• _What needs to be done_: Find every line in the entries that holds the string "therefore" and report it.

• _Dataset_:
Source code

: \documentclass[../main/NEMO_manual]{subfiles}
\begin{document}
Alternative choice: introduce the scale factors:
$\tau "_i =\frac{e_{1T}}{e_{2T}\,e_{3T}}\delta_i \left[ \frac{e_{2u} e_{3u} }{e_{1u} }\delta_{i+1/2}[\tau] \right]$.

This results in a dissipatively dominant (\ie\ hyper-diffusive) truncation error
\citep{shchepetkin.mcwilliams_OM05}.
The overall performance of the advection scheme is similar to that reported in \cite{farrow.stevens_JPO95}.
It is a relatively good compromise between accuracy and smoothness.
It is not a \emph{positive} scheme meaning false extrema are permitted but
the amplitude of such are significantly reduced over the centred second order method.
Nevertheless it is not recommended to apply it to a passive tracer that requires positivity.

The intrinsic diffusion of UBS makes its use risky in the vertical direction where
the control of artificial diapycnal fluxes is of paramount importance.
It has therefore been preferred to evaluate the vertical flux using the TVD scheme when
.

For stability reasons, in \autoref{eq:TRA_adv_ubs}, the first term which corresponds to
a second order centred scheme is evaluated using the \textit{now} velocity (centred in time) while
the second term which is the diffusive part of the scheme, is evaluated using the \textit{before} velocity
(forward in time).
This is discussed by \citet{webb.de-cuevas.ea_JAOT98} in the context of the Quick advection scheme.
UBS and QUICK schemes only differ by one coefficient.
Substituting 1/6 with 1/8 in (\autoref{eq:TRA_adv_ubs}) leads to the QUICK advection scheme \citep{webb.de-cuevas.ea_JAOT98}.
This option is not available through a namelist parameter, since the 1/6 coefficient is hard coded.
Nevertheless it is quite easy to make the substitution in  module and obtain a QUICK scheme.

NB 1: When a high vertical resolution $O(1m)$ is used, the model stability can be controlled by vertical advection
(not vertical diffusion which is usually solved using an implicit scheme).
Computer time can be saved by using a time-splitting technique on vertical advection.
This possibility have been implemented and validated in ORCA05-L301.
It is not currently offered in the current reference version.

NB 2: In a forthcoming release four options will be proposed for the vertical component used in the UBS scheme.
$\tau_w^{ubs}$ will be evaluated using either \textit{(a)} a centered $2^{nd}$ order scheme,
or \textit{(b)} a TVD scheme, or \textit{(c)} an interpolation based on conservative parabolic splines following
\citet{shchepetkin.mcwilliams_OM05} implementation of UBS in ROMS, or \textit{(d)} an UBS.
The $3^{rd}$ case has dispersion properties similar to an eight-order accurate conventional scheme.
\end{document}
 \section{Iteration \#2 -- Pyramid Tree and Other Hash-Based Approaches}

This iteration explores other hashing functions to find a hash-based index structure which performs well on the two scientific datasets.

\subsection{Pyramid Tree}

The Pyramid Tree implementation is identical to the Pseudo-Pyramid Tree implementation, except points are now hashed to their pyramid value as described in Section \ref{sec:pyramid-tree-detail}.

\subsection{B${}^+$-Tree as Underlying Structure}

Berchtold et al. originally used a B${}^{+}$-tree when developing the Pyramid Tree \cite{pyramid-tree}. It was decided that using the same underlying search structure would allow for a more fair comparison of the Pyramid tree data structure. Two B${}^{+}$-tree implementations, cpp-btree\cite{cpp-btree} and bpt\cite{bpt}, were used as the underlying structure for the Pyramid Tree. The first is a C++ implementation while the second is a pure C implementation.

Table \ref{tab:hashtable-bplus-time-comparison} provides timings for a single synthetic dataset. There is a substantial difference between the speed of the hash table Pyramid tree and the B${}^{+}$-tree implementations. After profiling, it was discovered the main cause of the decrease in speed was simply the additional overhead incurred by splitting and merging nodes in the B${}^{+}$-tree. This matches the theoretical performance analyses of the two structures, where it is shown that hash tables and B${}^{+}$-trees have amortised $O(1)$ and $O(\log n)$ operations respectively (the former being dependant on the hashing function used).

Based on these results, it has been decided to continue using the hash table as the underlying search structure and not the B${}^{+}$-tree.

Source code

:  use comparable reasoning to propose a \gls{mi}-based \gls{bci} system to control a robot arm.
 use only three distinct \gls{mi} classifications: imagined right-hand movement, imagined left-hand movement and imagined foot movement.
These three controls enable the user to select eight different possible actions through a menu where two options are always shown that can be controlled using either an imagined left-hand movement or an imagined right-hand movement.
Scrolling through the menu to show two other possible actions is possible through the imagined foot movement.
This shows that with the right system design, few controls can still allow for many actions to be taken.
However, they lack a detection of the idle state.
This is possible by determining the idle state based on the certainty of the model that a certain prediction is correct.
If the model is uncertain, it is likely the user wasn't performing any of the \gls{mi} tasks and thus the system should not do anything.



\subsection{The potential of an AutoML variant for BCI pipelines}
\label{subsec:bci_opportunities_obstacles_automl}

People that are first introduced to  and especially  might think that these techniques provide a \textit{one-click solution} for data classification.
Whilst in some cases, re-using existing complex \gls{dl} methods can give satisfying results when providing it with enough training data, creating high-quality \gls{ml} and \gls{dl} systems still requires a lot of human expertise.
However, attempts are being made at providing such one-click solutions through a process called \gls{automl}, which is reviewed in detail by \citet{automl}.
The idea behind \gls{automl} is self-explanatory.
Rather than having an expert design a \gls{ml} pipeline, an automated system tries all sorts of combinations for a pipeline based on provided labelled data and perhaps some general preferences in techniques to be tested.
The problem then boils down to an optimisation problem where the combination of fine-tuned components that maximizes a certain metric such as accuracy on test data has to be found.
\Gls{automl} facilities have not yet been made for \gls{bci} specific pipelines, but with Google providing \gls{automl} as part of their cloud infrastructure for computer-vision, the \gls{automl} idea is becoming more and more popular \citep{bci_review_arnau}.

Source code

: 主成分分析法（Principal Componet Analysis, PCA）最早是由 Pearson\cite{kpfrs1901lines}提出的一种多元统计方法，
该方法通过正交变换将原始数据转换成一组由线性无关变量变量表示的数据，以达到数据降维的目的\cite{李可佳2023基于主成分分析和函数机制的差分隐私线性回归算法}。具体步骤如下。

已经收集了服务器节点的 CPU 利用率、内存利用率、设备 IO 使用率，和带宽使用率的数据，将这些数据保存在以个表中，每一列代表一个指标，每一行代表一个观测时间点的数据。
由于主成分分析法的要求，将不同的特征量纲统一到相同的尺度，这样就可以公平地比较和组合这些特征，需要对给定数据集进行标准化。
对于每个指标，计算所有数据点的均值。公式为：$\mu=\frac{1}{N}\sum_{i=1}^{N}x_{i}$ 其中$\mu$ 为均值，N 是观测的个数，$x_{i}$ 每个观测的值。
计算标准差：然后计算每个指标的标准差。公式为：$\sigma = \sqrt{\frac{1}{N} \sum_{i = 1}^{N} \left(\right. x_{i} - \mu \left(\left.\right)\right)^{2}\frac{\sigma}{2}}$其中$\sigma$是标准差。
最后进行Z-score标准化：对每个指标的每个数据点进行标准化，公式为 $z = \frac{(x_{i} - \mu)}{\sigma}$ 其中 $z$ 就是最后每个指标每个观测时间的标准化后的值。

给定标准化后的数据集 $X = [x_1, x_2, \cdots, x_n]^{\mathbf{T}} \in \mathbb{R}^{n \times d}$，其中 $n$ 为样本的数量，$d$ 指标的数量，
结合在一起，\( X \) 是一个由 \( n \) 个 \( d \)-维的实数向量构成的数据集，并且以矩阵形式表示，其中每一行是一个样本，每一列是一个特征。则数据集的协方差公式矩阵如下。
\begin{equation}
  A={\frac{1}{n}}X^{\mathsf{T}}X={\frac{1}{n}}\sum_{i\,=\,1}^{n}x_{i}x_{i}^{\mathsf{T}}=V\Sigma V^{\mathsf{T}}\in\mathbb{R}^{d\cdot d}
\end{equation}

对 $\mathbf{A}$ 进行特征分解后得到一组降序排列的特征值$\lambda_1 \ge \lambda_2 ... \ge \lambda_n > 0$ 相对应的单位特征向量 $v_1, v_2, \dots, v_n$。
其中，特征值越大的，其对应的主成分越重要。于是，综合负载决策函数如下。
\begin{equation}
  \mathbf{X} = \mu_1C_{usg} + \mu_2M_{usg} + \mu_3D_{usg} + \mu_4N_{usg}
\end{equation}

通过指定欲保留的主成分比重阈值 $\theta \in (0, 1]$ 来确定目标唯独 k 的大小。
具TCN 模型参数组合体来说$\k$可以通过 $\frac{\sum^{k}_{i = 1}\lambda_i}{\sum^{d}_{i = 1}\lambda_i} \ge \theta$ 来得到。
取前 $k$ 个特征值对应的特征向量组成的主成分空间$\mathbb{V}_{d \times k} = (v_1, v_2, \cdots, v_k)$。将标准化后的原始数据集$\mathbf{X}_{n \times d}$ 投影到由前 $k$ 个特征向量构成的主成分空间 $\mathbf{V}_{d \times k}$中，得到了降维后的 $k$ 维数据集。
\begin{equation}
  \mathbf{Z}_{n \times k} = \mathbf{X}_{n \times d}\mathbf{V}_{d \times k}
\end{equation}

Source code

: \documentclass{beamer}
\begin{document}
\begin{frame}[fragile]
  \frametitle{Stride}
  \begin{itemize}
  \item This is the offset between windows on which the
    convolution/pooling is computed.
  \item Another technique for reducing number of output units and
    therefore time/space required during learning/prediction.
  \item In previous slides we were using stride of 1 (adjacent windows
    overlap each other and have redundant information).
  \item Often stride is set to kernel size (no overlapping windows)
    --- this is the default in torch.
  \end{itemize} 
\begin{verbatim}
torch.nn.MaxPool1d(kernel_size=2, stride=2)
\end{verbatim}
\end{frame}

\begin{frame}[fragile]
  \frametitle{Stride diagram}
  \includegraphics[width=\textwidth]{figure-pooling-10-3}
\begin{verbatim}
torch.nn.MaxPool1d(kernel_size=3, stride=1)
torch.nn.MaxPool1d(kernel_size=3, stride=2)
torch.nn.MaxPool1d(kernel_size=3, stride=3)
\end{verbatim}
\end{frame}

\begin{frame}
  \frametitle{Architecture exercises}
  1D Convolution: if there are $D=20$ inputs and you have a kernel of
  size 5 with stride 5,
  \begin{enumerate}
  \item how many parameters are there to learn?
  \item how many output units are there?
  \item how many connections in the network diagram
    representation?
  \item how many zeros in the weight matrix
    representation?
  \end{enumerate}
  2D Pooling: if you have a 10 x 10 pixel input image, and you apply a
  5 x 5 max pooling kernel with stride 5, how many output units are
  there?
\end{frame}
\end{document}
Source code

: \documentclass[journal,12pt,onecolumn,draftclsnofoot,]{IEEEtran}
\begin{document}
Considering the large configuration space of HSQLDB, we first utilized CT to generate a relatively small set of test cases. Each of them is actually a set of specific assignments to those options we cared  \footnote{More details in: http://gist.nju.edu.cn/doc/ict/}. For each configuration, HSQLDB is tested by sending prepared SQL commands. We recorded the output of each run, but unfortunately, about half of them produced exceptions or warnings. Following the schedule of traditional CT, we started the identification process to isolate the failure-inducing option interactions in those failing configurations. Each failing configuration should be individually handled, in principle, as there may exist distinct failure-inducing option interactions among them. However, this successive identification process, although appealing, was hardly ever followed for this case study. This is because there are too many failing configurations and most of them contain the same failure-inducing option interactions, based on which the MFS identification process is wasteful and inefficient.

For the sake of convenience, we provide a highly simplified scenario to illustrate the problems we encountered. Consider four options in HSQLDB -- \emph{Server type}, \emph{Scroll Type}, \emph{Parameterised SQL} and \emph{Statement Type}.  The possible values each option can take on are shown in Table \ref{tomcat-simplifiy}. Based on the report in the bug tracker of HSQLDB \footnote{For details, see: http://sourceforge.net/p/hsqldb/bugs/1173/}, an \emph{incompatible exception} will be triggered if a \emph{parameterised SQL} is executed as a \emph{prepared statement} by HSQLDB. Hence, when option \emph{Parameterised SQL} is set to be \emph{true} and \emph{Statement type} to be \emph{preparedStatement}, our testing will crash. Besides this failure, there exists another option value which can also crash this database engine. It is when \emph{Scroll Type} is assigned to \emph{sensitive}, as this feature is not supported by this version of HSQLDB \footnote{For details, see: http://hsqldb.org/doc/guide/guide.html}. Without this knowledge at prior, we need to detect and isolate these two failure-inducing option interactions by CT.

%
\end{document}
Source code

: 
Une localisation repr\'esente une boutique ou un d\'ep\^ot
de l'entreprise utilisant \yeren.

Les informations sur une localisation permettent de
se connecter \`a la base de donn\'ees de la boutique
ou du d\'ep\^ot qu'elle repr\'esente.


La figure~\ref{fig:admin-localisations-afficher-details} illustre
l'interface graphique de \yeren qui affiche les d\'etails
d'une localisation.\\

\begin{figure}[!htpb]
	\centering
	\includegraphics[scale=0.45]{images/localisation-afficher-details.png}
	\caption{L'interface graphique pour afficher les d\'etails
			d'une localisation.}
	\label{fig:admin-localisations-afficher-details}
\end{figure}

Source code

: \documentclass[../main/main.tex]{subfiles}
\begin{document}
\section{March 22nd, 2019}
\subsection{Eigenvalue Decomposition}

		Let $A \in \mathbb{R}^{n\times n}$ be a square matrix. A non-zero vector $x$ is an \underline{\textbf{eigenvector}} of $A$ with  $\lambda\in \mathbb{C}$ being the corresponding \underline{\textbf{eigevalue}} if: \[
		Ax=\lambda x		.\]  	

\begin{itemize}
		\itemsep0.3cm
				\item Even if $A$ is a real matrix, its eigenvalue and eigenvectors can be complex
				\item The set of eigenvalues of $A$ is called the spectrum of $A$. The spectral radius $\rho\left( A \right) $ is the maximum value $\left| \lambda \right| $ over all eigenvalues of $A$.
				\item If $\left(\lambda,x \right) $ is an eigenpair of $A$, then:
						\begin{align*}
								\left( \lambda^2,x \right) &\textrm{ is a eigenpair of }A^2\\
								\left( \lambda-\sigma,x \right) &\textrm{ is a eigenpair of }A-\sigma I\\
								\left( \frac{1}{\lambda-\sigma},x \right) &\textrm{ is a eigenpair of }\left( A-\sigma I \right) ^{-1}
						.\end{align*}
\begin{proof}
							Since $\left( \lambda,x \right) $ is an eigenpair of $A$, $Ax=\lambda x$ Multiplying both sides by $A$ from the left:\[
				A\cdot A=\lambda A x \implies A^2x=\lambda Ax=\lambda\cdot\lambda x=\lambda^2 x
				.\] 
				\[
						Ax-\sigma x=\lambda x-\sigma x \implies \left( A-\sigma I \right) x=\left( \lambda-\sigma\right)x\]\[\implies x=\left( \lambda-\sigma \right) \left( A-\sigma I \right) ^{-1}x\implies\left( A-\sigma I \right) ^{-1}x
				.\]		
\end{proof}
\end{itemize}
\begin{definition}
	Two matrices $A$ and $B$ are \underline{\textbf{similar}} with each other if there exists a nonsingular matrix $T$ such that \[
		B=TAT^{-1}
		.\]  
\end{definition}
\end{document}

• _Exercise answer_:
It has therefore been preferred to evaluate the vertical flux using the TVD scheme when
    therefore time/space required during learning/prediction.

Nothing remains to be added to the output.